En la República Célebre Democrática de Corea del Norte, hay dos personas más fundamentales que nuestro padre y nuestra madre, nuestro querido general Kim Il-sung y su hijo Kim Jong-il. Como los deseamos mucho, colgamos sus fotografías en todas partes… En las calles, las fábricas y las moradas. Incluso hemos levantado esculturas inmensas donde depositamos flores por su cumpleaños. Me llamo Jun Sang, tengo 8 años y soy un joven de la Corea liberada. La vida es relevante para mí, la esperanza en un futuro radiante, también. No obstante, mi vida, mi esperanza, mi felicidad valen menos que la patria. Así describe Jun Sang, un chiquillo normal y corriente de Corea del Norte, los pilares que rigen su vida al día. Su padre trabaja en la mina y su madre en una fábrica de confección, tejiendo uniformes.
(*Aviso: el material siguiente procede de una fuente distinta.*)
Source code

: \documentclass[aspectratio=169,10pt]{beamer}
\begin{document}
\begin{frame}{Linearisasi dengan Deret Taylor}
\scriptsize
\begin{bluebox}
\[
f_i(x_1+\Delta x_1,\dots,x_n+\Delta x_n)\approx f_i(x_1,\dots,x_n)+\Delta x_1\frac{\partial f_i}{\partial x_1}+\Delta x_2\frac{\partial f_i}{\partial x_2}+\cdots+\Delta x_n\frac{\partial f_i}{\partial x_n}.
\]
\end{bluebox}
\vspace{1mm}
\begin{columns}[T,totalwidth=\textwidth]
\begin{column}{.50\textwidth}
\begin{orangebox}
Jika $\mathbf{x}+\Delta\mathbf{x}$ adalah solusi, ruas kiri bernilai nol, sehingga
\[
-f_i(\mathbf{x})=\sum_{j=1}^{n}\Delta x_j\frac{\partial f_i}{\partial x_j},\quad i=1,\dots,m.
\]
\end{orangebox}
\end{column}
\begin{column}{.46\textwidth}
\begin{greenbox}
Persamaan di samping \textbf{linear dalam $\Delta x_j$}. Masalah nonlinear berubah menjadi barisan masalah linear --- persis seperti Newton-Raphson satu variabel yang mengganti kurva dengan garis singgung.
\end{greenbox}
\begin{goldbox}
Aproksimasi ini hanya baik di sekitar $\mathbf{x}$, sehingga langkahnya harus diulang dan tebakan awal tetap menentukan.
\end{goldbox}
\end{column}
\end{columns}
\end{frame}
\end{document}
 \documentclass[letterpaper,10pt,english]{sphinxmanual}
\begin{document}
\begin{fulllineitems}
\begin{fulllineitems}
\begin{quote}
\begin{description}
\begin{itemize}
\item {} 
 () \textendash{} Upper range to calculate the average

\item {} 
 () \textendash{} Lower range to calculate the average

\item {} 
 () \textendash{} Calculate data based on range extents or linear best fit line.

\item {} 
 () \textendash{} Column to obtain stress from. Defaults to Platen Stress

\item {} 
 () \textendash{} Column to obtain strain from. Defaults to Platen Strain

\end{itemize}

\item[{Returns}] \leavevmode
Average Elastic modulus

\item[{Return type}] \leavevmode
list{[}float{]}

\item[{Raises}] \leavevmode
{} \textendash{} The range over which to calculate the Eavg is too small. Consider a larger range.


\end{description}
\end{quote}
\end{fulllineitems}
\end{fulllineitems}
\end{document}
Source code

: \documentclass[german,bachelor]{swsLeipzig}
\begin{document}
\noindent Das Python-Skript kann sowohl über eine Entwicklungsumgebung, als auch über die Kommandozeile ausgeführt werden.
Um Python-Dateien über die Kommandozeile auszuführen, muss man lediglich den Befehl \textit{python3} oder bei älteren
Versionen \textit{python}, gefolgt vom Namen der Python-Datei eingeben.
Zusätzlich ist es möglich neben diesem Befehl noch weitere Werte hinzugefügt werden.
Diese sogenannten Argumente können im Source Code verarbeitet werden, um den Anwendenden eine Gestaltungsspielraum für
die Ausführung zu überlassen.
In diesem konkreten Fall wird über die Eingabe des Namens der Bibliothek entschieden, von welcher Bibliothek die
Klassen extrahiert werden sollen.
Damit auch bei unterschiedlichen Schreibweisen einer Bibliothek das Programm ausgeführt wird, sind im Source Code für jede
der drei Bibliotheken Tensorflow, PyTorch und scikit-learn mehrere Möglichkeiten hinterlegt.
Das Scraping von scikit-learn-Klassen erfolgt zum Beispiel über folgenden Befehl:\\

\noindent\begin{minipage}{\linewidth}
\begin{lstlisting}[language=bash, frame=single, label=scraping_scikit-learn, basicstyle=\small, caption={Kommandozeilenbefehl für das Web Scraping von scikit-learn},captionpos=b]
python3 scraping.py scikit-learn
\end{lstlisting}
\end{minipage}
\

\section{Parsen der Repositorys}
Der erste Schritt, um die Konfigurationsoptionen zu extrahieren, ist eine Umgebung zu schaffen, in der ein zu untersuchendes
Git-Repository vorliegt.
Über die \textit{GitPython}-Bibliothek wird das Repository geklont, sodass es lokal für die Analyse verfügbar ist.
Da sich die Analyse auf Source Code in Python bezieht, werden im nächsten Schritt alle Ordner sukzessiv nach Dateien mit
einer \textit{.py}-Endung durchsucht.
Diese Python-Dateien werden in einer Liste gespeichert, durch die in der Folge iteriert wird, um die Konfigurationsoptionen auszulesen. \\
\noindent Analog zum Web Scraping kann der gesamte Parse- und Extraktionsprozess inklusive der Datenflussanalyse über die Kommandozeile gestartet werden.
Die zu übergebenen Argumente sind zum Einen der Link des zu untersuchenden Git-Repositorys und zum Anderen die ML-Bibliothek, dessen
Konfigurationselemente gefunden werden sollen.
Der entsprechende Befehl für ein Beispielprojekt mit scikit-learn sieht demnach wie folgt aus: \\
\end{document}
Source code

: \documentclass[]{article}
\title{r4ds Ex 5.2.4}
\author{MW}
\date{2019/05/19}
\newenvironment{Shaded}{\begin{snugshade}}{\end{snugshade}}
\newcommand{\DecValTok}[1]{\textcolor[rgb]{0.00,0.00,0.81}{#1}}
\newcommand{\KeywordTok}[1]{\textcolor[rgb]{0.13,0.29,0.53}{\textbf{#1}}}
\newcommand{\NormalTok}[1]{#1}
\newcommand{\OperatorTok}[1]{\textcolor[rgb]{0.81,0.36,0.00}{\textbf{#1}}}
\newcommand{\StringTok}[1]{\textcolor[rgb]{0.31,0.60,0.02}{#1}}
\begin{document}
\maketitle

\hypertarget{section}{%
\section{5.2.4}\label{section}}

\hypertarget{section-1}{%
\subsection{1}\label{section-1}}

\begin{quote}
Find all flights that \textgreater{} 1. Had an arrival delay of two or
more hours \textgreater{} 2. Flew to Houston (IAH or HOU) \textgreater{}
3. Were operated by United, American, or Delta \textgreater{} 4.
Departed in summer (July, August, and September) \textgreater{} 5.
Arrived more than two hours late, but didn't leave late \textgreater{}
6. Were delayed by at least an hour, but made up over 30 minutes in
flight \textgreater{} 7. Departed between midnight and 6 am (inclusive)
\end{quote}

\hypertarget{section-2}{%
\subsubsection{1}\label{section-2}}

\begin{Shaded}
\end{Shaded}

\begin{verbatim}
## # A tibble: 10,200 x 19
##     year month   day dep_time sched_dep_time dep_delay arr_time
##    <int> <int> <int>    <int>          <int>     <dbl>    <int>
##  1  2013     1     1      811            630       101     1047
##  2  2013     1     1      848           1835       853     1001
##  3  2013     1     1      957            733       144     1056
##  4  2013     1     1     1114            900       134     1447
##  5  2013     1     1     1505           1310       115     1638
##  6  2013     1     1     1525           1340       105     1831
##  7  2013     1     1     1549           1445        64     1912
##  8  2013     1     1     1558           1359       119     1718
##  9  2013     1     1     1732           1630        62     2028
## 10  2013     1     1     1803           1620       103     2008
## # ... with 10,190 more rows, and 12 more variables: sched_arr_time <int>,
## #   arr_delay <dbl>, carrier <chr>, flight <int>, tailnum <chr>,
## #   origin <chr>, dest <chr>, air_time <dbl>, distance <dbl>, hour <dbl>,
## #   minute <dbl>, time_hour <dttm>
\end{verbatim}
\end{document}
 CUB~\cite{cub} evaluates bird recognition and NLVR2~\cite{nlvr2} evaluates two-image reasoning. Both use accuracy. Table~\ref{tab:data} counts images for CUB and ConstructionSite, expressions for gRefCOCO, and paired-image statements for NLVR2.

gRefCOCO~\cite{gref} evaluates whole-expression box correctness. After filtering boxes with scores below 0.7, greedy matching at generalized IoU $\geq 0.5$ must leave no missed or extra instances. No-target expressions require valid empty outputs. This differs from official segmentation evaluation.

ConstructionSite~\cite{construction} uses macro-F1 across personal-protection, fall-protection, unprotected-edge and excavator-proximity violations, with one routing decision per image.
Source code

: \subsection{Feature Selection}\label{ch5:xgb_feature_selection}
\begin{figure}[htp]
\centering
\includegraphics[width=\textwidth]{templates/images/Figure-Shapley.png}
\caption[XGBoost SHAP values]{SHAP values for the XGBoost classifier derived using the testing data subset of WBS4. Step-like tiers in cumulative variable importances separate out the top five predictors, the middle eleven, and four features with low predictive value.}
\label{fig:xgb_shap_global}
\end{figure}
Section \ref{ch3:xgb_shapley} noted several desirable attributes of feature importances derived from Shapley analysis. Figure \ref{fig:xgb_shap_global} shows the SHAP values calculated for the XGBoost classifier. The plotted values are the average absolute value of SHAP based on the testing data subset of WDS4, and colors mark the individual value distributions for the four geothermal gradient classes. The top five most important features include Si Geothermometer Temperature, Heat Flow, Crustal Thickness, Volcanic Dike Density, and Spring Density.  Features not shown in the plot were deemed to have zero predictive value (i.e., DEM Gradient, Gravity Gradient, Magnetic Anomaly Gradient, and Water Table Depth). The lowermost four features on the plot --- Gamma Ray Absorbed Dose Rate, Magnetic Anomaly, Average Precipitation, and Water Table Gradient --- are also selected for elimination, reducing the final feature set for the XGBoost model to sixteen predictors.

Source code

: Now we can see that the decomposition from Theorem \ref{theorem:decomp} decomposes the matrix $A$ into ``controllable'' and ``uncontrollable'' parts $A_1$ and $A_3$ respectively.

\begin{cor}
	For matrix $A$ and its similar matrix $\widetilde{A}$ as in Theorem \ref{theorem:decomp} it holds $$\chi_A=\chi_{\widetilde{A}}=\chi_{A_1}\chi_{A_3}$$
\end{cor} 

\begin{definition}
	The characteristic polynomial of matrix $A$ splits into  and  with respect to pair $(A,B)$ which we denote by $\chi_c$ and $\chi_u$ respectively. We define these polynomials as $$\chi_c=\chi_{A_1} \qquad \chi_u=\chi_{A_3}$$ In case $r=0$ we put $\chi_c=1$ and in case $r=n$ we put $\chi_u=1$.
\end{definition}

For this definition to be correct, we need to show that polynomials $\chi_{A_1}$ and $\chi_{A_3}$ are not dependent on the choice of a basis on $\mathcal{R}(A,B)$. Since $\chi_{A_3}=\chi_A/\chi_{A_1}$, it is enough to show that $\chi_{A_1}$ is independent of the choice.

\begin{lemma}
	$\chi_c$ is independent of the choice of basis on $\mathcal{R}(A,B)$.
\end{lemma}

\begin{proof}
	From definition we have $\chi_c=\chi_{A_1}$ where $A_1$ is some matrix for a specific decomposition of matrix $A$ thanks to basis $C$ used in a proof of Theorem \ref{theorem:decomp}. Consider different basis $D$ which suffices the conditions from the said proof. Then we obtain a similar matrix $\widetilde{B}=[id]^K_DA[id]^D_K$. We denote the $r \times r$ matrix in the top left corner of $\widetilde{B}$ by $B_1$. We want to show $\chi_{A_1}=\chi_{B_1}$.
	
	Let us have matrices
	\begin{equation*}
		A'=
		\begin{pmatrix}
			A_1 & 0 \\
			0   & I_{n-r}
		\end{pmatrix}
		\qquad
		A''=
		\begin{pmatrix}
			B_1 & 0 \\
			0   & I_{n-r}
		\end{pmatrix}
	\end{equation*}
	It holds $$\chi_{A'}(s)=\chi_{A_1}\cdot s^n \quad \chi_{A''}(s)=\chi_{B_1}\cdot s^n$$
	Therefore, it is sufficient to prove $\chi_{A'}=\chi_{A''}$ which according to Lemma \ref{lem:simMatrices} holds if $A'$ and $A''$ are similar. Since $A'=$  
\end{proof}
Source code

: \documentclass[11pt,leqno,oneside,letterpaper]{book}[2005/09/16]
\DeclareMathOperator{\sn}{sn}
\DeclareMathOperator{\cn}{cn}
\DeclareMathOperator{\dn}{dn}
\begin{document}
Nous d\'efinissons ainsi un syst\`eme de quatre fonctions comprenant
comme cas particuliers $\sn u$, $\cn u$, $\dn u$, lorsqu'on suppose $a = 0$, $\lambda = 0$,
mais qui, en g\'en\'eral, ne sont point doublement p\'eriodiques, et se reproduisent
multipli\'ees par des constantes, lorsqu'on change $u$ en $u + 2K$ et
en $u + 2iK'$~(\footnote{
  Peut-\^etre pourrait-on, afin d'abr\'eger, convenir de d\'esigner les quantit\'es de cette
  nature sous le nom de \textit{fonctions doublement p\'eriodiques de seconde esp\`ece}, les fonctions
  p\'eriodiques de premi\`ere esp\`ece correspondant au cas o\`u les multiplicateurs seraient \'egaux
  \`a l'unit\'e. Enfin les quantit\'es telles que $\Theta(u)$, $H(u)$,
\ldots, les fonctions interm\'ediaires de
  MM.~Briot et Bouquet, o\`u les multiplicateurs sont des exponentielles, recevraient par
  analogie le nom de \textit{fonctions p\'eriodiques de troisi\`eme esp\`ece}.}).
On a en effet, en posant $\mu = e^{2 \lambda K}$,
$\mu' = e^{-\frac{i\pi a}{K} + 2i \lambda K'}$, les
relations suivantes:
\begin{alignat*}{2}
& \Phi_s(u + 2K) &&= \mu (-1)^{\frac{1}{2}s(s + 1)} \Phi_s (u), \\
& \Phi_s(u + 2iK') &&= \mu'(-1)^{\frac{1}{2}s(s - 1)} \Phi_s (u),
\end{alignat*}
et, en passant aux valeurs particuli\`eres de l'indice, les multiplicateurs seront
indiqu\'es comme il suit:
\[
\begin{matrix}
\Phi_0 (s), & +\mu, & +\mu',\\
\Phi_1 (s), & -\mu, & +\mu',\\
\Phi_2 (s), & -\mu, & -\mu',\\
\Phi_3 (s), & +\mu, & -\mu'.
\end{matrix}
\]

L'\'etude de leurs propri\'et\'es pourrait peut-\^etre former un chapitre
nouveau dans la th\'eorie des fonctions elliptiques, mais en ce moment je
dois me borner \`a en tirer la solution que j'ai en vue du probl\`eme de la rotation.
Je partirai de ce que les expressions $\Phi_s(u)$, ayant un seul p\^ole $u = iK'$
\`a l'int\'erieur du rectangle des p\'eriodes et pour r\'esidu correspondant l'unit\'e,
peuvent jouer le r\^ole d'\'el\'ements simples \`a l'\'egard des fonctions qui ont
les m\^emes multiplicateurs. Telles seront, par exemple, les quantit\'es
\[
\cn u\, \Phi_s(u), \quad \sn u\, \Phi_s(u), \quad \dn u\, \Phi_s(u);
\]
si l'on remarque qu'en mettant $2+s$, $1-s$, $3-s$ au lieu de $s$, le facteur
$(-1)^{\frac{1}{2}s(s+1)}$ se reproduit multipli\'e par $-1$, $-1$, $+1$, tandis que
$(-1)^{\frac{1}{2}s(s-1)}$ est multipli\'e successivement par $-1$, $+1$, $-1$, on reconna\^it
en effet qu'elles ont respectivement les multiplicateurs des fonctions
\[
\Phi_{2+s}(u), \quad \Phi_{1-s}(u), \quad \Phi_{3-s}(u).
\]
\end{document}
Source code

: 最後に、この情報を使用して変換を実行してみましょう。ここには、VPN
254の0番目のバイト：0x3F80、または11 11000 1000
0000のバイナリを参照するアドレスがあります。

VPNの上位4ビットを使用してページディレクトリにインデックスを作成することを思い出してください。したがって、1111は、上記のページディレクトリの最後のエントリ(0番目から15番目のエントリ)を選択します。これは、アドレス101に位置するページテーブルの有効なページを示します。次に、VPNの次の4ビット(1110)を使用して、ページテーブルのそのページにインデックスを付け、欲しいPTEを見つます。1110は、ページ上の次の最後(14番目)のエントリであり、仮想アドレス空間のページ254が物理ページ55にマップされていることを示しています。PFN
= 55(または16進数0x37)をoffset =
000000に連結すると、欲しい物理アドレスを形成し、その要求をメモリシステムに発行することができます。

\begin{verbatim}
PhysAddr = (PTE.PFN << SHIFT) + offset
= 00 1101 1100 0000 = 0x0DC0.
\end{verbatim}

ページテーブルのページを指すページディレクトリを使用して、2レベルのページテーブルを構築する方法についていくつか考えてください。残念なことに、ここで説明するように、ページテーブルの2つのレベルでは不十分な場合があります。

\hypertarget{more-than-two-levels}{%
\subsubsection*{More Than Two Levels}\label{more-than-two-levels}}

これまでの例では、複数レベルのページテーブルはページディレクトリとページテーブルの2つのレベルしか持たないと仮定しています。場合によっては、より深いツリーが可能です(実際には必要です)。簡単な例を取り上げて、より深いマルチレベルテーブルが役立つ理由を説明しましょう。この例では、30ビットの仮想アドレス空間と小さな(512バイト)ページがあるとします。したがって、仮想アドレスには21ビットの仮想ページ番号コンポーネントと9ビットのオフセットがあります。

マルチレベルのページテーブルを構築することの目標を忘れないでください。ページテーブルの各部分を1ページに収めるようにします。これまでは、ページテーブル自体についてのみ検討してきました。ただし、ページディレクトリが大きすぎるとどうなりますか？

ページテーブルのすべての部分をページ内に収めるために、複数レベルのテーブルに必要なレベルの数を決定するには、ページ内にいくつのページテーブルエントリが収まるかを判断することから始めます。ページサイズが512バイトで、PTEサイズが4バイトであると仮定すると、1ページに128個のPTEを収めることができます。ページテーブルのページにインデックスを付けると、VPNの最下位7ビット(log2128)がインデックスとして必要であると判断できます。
En la escuela le han enseñado que sus enemigos son los americanos y los surcoreanos, y que la única persona que los puede preservar de todos los males es Kim Jong-il, también llamado presidente mundial del siglo XXI o padre bienamado, el sucesor del fallecido Kim Il-sung, que los guiará hacia la realización del milagro socialista. En sus ratos libres ve series que glorifican al líder en el canal único de televisión, y con sus colegas lee tebeos que narran la pésima vida de los surcoreanos. De cuando en cuando asisten a una ejecución pública y recogen los casquillos de las balas, que traen fortuna. Es un niño pequeño feliz, con una fe ciega hacia el régimen. Pero la hambruna los asola, no queda comida en la ciudad, tampoco en el campo. Cuesta lograr el cuenco de arroz diario, y en ocasiones toca cazar ratas. A la familia de Jun Sang no le queda más remedio que huir hacia China para tratar de llegar a Corea del Sur, pero no será tan simple escapar del estado… El reportero Aurélien Ducoudray se ha documentado e inspirado en los testimonios de los pocos norcoreanos que consiguieron huir de su estado y pudieron contar su infancia allí. Junto con Mélanie Allag, firma un intenso relato sobre el edén comunista del dictador Kim Jong-il, visto por medio de la mirada de un chiquillo que va descubriendo la otra cara del régimen mientras que se van resquebrajando todas sus creencias.